Bridlington Priory

This is one of the most heroic organs with which I have been involved — playing it never fails to thrill me. The original 1889 Anneessens pipework still exists within a new 2005 organ by Nicholson & Co.

West-facing casework, and Anneessens 32ft Contra Tuba

The renowned 1889 Annesseens organ at Bridlington, on Yorkshire’s east coast, had been rebuild over the years several times. Abbott & Smith had the first go in 1909, followed in 1922 by Norman & Beard, then in 1949 John Compton electrified it, added many new chests for additional ranks, and supplied a new (attached) console. In 1968 Laycock & Bannister fitted a new Kimber-Allen console (detached, and still there) and altered the tonal scheme according to the tastes of the time. Laycock & Bannister had just been bought up by Dennis Thurlow and Raymond Todd, so it was Thurlow who did the voicing — and married the Priory organist’s daughter! He did more work there in 1976 with his other company — Nicholson & Co — who took over the maintenance and undertook further soundboard restorative work in the early 1990s. This left it with a 4-manual scheme, 79 speaking stops, and the largest-scale 32ft reed in the country — Anneessens’ original Contra Tuba, whose stentorian tones completely dominated the ensemble.

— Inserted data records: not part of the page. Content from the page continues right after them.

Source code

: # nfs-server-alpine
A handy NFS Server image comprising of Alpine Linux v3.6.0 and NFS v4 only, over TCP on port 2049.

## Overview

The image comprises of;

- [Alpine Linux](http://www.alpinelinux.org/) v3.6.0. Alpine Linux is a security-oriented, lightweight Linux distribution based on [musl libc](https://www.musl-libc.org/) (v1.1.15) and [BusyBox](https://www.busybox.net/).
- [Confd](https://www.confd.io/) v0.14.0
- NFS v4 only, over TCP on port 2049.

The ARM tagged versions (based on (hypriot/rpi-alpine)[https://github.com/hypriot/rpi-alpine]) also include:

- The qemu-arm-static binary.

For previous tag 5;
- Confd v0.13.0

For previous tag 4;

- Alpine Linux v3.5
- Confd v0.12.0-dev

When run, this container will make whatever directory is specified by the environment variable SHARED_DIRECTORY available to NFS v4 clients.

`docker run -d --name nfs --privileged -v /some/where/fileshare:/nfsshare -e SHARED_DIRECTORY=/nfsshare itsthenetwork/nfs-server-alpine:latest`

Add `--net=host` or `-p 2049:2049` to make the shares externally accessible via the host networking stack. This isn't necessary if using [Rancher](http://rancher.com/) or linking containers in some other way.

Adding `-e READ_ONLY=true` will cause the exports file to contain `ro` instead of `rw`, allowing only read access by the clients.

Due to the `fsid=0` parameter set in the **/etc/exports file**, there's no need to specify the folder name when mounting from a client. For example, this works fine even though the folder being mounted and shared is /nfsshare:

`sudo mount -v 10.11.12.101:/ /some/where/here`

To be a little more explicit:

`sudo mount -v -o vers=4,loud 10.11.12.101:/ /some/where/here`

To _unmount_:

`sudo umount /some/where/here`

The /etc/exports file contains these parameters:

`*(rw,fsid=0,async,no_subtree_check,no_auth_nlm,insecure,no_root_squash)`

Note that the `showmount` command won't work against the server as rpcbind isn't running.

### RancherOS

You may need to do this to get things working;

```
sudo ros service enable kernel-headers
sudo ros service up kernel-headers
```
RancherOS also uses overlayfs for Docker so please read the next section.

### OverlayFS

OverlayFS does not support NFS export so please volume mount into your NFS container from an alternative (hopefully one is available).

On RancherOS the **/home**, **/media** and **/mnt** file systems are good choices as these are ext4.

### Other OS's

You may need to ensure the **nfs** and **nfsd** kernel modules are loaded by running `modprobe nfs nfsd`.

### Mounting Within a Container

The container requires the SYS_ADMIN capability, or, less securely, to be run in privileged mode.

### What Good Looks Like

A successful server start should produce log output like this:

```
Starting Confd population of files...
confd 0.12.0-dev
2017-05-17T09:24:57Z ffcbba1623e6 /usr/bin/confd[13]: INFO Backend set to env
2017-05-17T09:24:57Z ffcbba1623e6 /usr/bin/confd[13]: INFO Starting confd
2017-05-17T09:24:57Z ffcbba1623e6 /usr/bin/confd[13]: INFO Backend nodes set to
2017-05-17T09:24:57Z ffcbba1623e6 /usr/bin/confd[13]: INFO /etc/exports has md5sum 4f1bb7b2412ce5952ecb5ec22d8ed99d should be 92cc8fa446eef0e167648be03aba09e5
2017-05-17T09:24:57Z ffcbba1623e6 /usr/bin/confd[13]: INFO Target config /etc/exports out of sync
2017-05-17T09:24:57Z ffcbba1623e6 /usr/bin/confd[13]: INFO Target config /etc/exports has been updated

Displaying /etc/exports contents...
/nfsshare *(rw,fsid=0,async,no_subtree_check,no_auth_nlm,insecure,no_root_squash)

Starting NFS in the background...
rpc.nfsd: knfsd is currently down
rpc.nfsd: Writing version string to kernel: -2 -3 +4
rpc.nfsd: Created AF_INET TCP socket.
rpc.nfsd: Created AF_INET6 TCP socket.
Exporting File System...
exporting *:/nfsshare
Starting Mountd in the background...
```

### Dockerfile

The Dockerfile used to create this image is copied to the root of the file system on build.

I was invited in early 2000 to write a comprehensive Report & Recommendations, because the organ was still giving soundboard trouble and was felt musically to be something of a “dog’s breakfast” with contrasting elements failing to blend. This I did, coming to the expensive conclusion that the only way forward after a century of alterations and additions was essentially to start again, using the old pipework as the basis of a structurally new instrument, arranged so as to speak far better into the nave and to be fully accessible for maintenance. It took some time for the very considerable sums to be raised, which they were mainly through the vision and genial determination of the Rector, the Revd John Wardle, himself a fine organist and pianist.

The Great soundboard

The organ was built by Nicholson & Co during 2004-5 and was the largest instrument the firm had made, before Llandaff Cathedral and Auckland Cathedral came along. It has 4 manuals and 75 speaking stops. The layout divides the Great into two — the Anneessens Great speaking across the chancel, as does the Positive, the [primary] Great speaking down the nave from behind the striking Laycock & Bannister 16ft case front. The Swell speaks south and west and the gigantic 32ft reed was repositioned at the east end of the organ, where it thunders mightily away but no longer overwhelms the tutti. The tonal scheme was thought right through, and I gave particular care in devising an integrated scheme for the organ’s six chorus mixtures — 21 ranks in all. The new soundboards and wind system allow the Anneessens pipework to sound better than it ever has done, and later additions all now tie in splendidly, including fine Compton strings and Tuba on the Solo, and the beautifully-voiced mainly Nicholson Positive. Along with the sizzling Anneessens Swell chorus reeds, the Great and Pedal are definitely this organ’s glory, at 21 and 17 stops respectively.